中国は今月、米国のいわゆる「相互関税」に対抗して、レアアース元素の輸出規制を発表した。これはまた、多くの自動車メーカーの間で自動車生産の見通しについての懸念を引き起こしました。米国への輸出が制限されている7種類のレアアース元素は、主にジスプロシウム、テルビウム、サマリウムなどの中・重希土類元素で、これらは高温に耐える高性能磁石の製造によく使用されるため、ジェット機、ミサイル、ドローンなどの軍事用途や、電気自動車やハイブリッド自動車の重要なローター、エンジン、ギアボックスなどに重要である。

中国の輸出業者は現在、海外のレアアース材料が米国に販売されないよう、海外へのレアアース材料の出荷ごとに許可を申請する必要がある。自動車業界幹部は、この規制はテスラや他の米国自動車メーカーにとって大きな問題だと述べた。

自動車業界では、中国の対米輸出規制により、短期間にレアアースの供給に混乱が生じるのではないかとの懸念が広がっている。
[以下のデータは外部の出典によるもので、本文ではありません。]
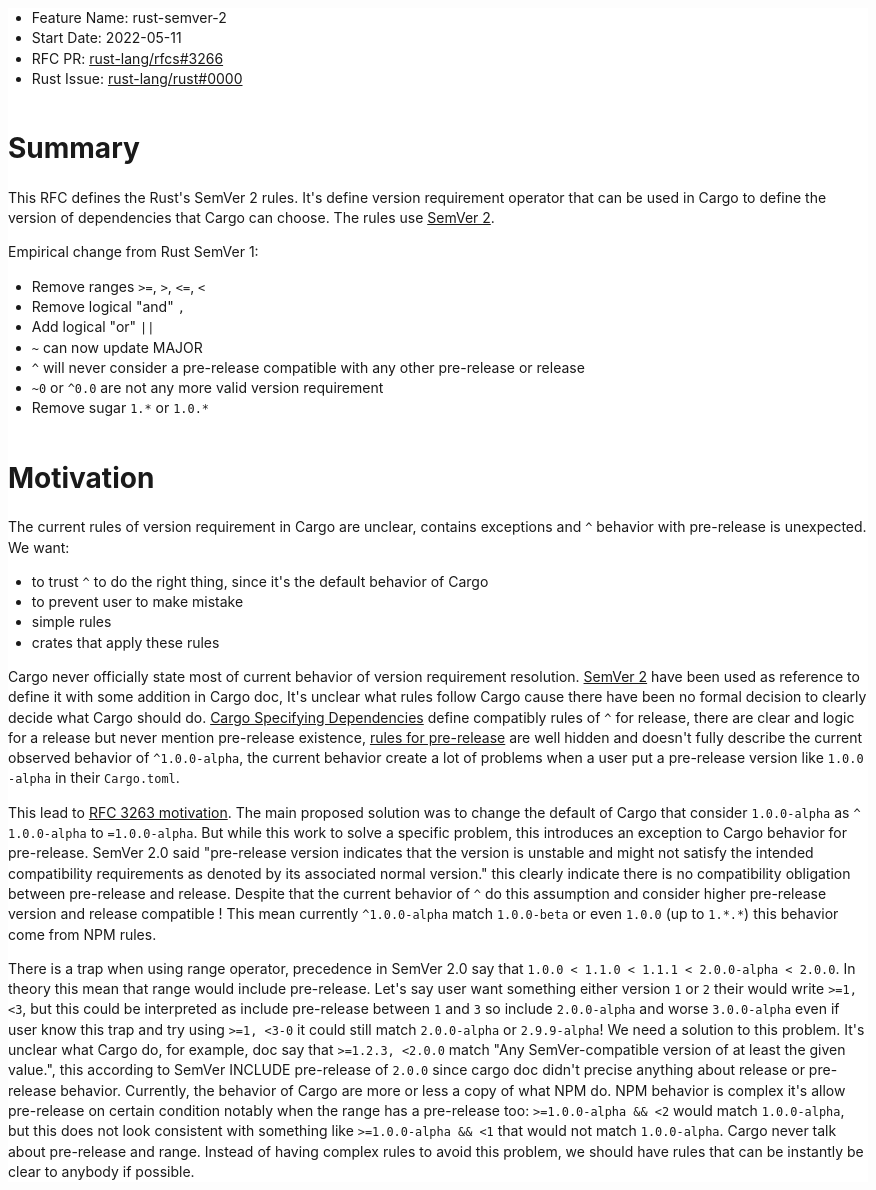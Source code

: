 - Feature Name: rust-semver-2
- Start Date: 2022-05-11
- RFC PR: [rust-lang/rfcs#3266](https://github.com/rust-lang/rfcs/pull/3266)
- Rust Issue: [rust-lang/rust#0000](https://github.com/rust-lang/rust/issues/0000)

# Summary
[summary]: #summary

This RFC defines the Rust's SemVer 2 rules. It's define version requirement operator that can be used in Cargo to define the version of dependencies that Cargo can choose. The rules use [SemVer 2].

Empirical change from Rust SemVer 1:

* Remove ranges `>=`, `>`, `<=`, `<`
* Remove logical "and" `,`
* Add logical "or" `||`
* `~` can now update MAJOR
* `^` will never consider a pre-release compatible with any other pre-release or release
* `~0` or `^0.0` are not any more valid version requirement
* Remove sugar `1.*` or `1.0.*`

# Motivation
[motivation]: #motivation

The current rules of version requirement in Cargo are unclear, contains exceptions and `^` behavior with pre-release is unexpected. We want:

  * to trust `^` to do the right thing, since it's the default behavior of Cargo
  * to prevent user to make mistake
  * simple rules
  * crates that apply these rules

Cargo never officially state most of current behavior of version requirement resolution. [SemVer 2] have been used as reference to define it with some addition in Cargo doc, It's unclear what rules follow Cargo cause there have been no formal decision to clearly decide what Cargo should do. [Cargo Specifying Dependencies] define compatibly rules of `^` for release, there are clear and logic for a release but never mention pre-release existence, [rules for pre-release] are well hidden and doesn't fully describe the current observed behavior of `^1.0.0-alpha`, the current behavior create a lot of problems when a user put a pre-release version like `1.0.0-alpha` in their `Cargo.toml`.

This lead to [RFC 3263 motivation]. The main proposed solution was to change the default of Cargo that consider `1.0.0-alpha` as `^1.0.0-alpha` to `=1.0.0-alpha`. But while this work to solve a specific problem, this introduces an exception to Cargo behavior for pre-release. SemVer 2.0 said "pre-release version indicates that the version is unstable and might not satisfy the intended compatibility requirements as denoted by its associated normal version." this clearly indicate there is no compatibility obligation between pre-release and release. Despite that the current behavior of `^` do this assumption and consider higher pre-release version and release compatible ! This mean currently `^1.0.0-alpha` match `1.0.0-beta` or even `1.0.0` (up to `1.*.*`) this behavior come from NPM rules.

There is a trap when using range operator, precedence in SemVer 2.0 say that `1.0.0 < 1.1.0 < 1.1.1 < 2.0.0-alpha < 2.0.0`. In theory this mean that range would include pre-release. Let's say user want something either version `1` or `2` their would write `>=1, <3`, but this could be interpreted as include pre-release between `1` and `3` so include `2.0.0-alpha` and worse `3.0.0-alpha` even if user know this trap and try using `>=1, <3-0` it could still match `2.0.0-alpha` or `2.9.9-alpha`! We need a solution to this problem. It's unclear what Cargo do, for example, doc say that `>=1.2.3, <2.0.0` match "Any SemVer-compatible version of at least the given value.", this according to SemVer INCLUDE pre-release of `2.0.0` since cargo doc didn't precise anything about release or pre-release behavior. Currently, the behavior of Cargo are more or less a copy of what NPM do. NPM behavior is complex it's allow pre-release on certain condition notably when the range has a pre-release too: `>=1.0.0-alpha && <2` would match `1.0.0-alpha`, but this does not look consistent with something like `>=1.0.0-alpha && <1` that would not match `1.0.0-alpha`. Cargo never talk about pre-release and range. Instead of having complex rules to avoid this problem, we should have rules that can be instantly be clear to anybody if possible.


[guide-level-explanation]: #guide-level-explanation
[rules]: #rules
[rust-semver-2-abnf]: #rust-semver-2-abnf
[cargo]: #cargo
[pre-release-guideline]: #pre-release-guideline
[reference-level-explanation]: #reference-level-explanation
[drawbacks]: #drawbacks
[rationale-and-alternatives]: #rationale-and-alternatives
[rationale]: #rationale
[alternatives]: #alternatives
[prior-art]: #prior-art
[unresolved-questions]: #unresolved-questions
[future-possibilities]: #future-possibilities
[SemVer 2]: https://semver.org/spec/v2.0.0.html
[Cargo Specifying Dependencies]: https://doc.rust-lang.org/cargo/reference/specifying-dependencies.html#specifying-dependencies
[rules for pre-release]: https://doc.rust-lang.org/cargo/reference/resolver.html#pre-releases
[RFC 3263 motivation]: https://github.com/rust-lang/rfcs/blob/8a020f872763f83834b3a03070e417257cebc8a1/text/3263-precise-pre-release-deps.md#motivation
[SemVer#584]: https://github.com/semver/semver/pull/584
[`crates.io`]: https://crates.io
[Clap]: https://crates.io/crates/clap
[`clap-v3`]: https://crates.io/crates/clap-v3/versions
[Rocket]: https://crates.io/crates/rocket
[`air-interpreter-wasm`]: https://crates.io/crates/air-interpreter-wasm/versions
[`semver`]: https://crates.io/crates/semver
[list of most used pre-release tag]: https://gist.github.com/Stargateur/b7feeeb6b22cfbe2afee5744a4a30326#file-unique-name-list-of-pre-release-tag-dependencies
[unique multiple requirement]: https://gist.github.com/Stargateur/b7feeeb6b22cfbe2afee5744a4a30326#file-multiple-requirements
[`bap`]: https://tools.ietf.org/tools/bap/
[`abnfgen`]: http://www.quut.com/abnfgen/
[Antoine de Saint-Exupéry]: https://en.wikipedia.org/wiki/Antoine_de_Saint-Exup%C3%A9ry
[KISS]: https://en.wikipedia.org/wiki/KISS_principle
[ABNF]: https://datatracker.ietf.org/doc/html/rfc5234
[intersection]: https://en.wikipedia.org/wiki/Intersection_(set_theory)
[union]: https://en.wikipedia.org/wiki/Union_(set_theory)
輸出業者がEUまたは日本に商品を納入するまでに輸出許可を取得できなければ、自動車のサプライチェーンに大きな問題が生じることになる。

短期的にはかなり痛いだろう

ドイツのトラディウム社の金属トレーダー、ヤン・ギース氏は、ほとんどの自動車グループとそのサプライヤーが磁石を2~3カ月分しか保有していないように見えるため、顧客は不意を突かれていると警告した。
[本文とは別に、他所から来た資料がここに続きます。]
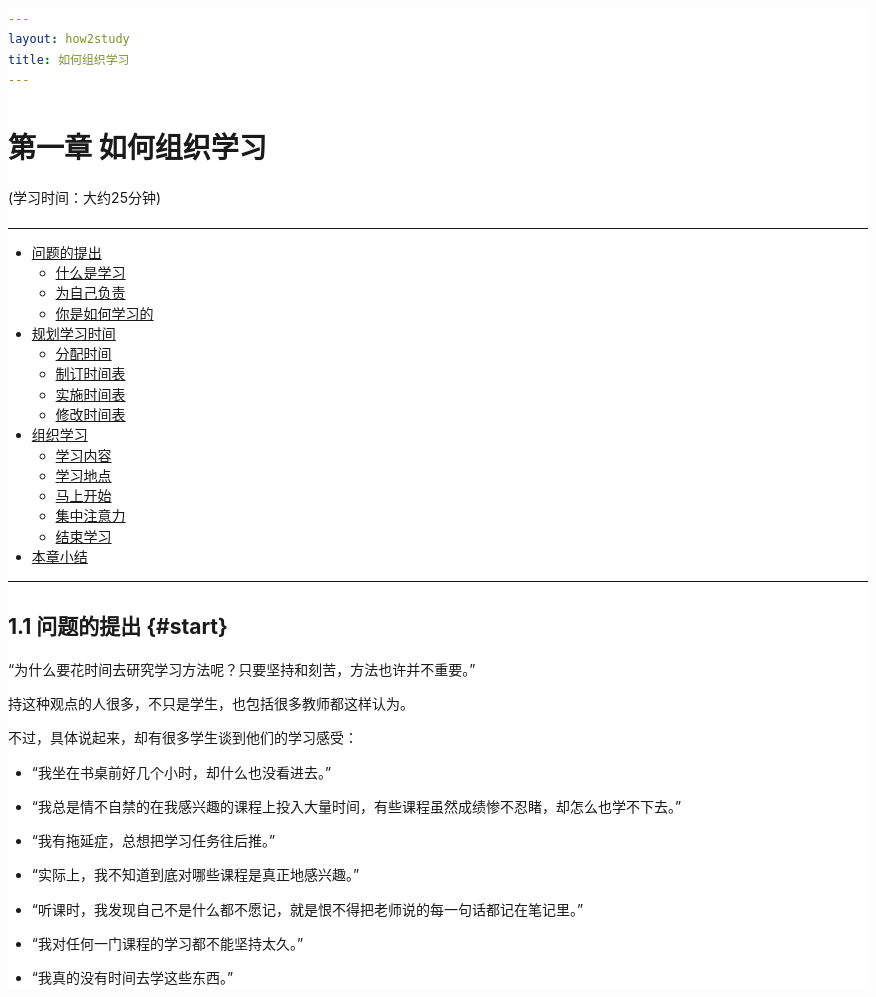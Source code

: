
 ```yaml
---
layout: how2study
title: 如何组织学习
---
```


# 第一章 如何组织学习

(学习时间：大约25分钟)

<h4 id="top"></h4>

***

*   [问题的提出](#start)
    *   [什么是学习](#defined)
    *   [为自己负责](#byself)
    *   [你是如何学习的](#how)
*   [规划学习时间](#plan)  
    *   [分配时间](#cal)
    *   [制订时间表](#make)
    *   [实施时间表](#do)
    *   [修改时间表](#modify)
*   [组织学习](#organize)
    *   [学习内容](#contents)
    *   [学习地点](#where)
    *   [马上开始](#when)
    *   [集中注意力](#attention)
    *   [结束学习](#finish)
*   [本章小结](#end)

***

## 1.1 问题的提出 {#start}

“为什么要花时间去研究学习方法呢？只要坚持和刻苦，方法也许并不重要。”

持这种观点的人很多，不只是学生，也包括很多教师都这样认为。

不过，具体说起来，却有很多学生谈到他们的学习感受：

- “我坐在书桌前好几个小时，却什么也没看进去。”

- “我总是情不自禁的在我感兴趣的课程上投入大量时间，有些课程虽然成绩惨不忍睹，却怎么也学不下去。”

- “我有拖延症，总想把学习任务往后推。”

- “实际上，我不知道到底对哪些课程是真正地感兴趣。”

- “听课时，我发现自己不是什么都不愿记，就是恨不得把老师说的每一句话都记在笔记里。”

- “我对任何一门课程的学习都不能坚持太久。”

- “我真的没有时间去学这些东西。”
一部の政府関係者、貿易業者、自動車業界幹部らによると、在庫は現在3~6カ月続くとみられているが、企業は大規模な混乱を避けるため、より多くの原材料を備蓄し、代替供給先を見つけようと急いでいるという。

米国唯一のレアアース鉱山であるMPマテリアルズは先週、採掘する鉱石のほぼ半分を自社サイトで処理し、残りは処理能力を拡大するまで保管するつもりだと発表した。

しかし、米国のレアアース鉱山では主に、電気自動車や風力タービンのレアアース永久磁石の主成分であるネオジムやプラセオジムなどの軽希土類元素が生産されています。しかし、テルビウムやジスプロシウムなど、中国が輸出を制限している一部の重希土類元素は、磁石が高温に耐えるのに不可欠である。

テルビウムの価格は3月末から24%上昇し、1キログラム当たり933ドルとなった。米国の経済団体である責任電池アライアンスのエグゼクティブディレクター、スティーブ・クリステンセン氏は、一部の電池メーカーは数週間以内に主要部品の不足に直面し始める可能性があると述べた。

鉱山会社ナイオコープは、米国の新しいレアアース鉱山が生産開始されるまでにはまだ数年かかると指摘した。資金調達がうまくいけば、ニオブ、スカンジウム、チタン、さまざまなレアアース元素を採掘・加工する鉱山がトランプ大統領の任期終了前に稼働する可能性がある。